### [Exercise prompt]
The records below are to be transcribed in full, exactly as given.
----
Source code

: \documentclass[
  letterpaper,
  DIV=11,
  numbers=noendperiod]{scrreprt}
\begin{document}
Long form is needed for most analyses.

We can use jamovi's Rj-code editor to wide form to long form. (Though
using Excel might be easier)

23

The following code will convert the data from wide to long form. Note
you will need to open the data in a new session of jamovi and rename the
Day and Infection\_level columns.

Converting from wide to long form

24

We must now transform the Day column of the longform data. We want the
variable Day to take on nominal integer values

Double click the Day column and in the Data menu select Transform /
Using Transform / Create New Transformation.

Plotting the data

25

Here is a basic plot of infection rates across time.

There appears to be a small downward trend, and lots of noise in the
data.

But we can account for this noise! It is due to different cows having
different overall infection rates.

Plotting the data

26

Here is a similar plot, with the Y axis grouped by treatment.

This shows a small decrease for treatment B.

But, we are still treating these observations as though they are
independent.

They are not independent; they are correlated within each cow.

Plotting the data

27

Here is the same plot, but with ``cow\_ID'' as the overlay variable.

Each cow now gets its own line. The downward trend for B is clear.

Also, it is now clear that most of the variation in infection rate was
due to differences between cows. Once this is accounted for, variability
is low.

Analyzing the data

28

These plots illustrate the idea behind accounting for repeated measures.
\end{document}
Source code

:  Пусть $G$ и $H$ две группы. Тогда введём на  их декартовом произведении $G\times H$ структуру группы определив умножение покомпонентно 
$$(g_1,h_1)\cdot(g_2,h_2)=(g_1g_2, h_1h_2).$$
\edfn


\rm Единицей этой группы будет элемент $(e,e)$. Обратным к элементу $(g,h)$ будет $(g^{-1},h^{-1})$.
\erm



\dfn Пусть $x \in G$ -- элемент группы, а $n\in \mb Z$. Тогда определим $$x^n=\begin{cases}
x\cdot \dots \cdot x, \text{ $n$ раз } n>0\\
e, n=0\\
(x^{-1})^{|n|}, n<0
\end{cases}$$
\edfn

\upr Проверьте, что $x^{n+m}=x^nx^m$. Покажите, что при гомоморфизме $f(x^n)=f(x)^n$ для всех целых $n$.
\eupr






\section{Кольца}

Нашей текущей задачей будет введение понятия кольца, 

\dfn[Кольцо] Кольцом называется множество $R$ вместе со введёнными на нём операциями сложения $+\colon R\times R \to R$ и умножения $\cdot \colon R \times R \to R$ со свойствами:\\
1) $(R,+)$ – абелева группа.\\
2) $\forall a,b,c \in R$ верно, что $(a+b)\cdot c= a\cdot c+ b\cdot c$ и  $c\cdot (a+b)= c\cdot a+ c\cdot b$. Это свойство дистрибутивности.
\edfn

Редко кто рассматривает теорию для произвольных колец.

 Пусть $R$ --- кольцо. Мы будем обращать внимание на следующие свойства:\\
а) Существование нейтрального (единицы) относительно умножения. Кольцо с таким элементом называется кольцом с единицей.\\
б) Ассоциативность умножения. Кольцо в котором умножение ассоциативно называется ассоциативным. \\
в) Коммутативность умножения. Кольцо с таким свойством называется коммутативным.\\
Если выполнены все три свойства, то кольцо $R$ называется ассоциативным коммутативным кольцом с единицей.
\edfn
----
### [Answer to this problem]
Source code

: \documentclass[
  letterpaper,
  DIV=11,
  numbers=noendperiod]{scrreprt}
\begin{document}
Long form is needed for most analyses.

We can use jamovi's Rj-code editor to wide form to long form. (Though
using Excel might be easier)

23

The following code will convert the data from wide to long form. Note
you will need to open the data in a new session of jamovi and rename the
Day and Infection\_level columns.

Converting from wide to long form

24

We must now transform the Day column of the longform data. We want the
variable Day to take on nominal integer values

Double click the Day column and in the Data menu select Transform /
Using Transform / Create New Transformation.

Plotting the data

25

Here is a basic plot of infection rates across time.

There appears to be a small downward trend, and lots of noise in the
data.

But we can account for this noise! It is due to different cows having
different overall infection rates.

Plotting the data

26

Here is a similar plot, with the Y axis grouped by treatment.

This shows a small decrease for treatment B.

But, we are still treating these observations as though they are
independent.

They are not independent; they are correlated within each cow.

Plotting the data

27

Here is the same plot, but with ``cow\_ID'' as the overlay variable.

Each cow now gets its own line. The downward trend for B is clear.

Also, it is now clear that most of the variation in infection rate was
due to differences between cows. Once this is accounted for, variability
is low.

Analyzing the data

28

These plots illustrate the idea behind accounting for repeated measures.
\end{document}
Source code

:  Пусть $G$ и $H$ две группы. Тогда введём на  их декартовом произведении $G\times H$ структуру группы определив умножение покомпонентно 
$$(g_1,h_1)\cdot(g_2,h_2)=(g_1g_2, h_1h_2).$$
\edfn


\rm Единицей этой группы будет элемент $(e,e)$. Обратным к элементу $(g,h)$ будет $(g^{-1},h^{-1})$.
\erm



\dfn Пусть $x \in G$ -- элемент группы, а $n\in \mb Z$. Тогда определим $$x^n=\begin{cases}
x\cdot \dots \cdot x, \text{ $n$ раз } n>0\\
e, n=0\\
(x^{-1})^{|n|}, n<0
\end{cases}$$
\edfn

\upr Проверьте, что $x^{n+m}=x^nx^m$. Покажите, что при гомоморфизме $f(x^n)=f(x)^n$ для всех целых $n$.
\eupr






\section{Кольца}

Нашей текущей задачей будет введение понятия кольца, 

\dfn[Кольцо] Кольцом называется множество $R$ вместе со введёнными на нём операциями сложения $+\colon R\times R \to R$ и умножения $\cdot \colon R \times R \to R$ со свойствами:\\
1) $(R,+)$ – абелева группа.\\
2) $\forall a,b,c \in R$ верно, что $(a+b)\cdot c= a\cdot c+ b\cdot c$ и  $c\cdot (a+b)= c\cdot a+ c\cdot b$. Это свойство дистрибутивности.
\edfn

Редко кто рассматривает теорию для произвольных колец.

 Пусть $R$ --- кольцо. Мы будем обращать внимание на следующие свойства:\\
а) Существование нейтрального (единицы) относительно умножения. Кольцо с таким элементом называется кольцом с единицей.\\
б) Ассоциативность умножения. Кольцо в котором умножение ассоциативно называется ассоциативным. \\
в) Коммутативность умножения. Кольцо с таким свойством называется коммутативным.\\
Если выполнены все три свойства, то кольцо $R$ называется ассоциативным коммутативным кольцом с единицей.
\edfn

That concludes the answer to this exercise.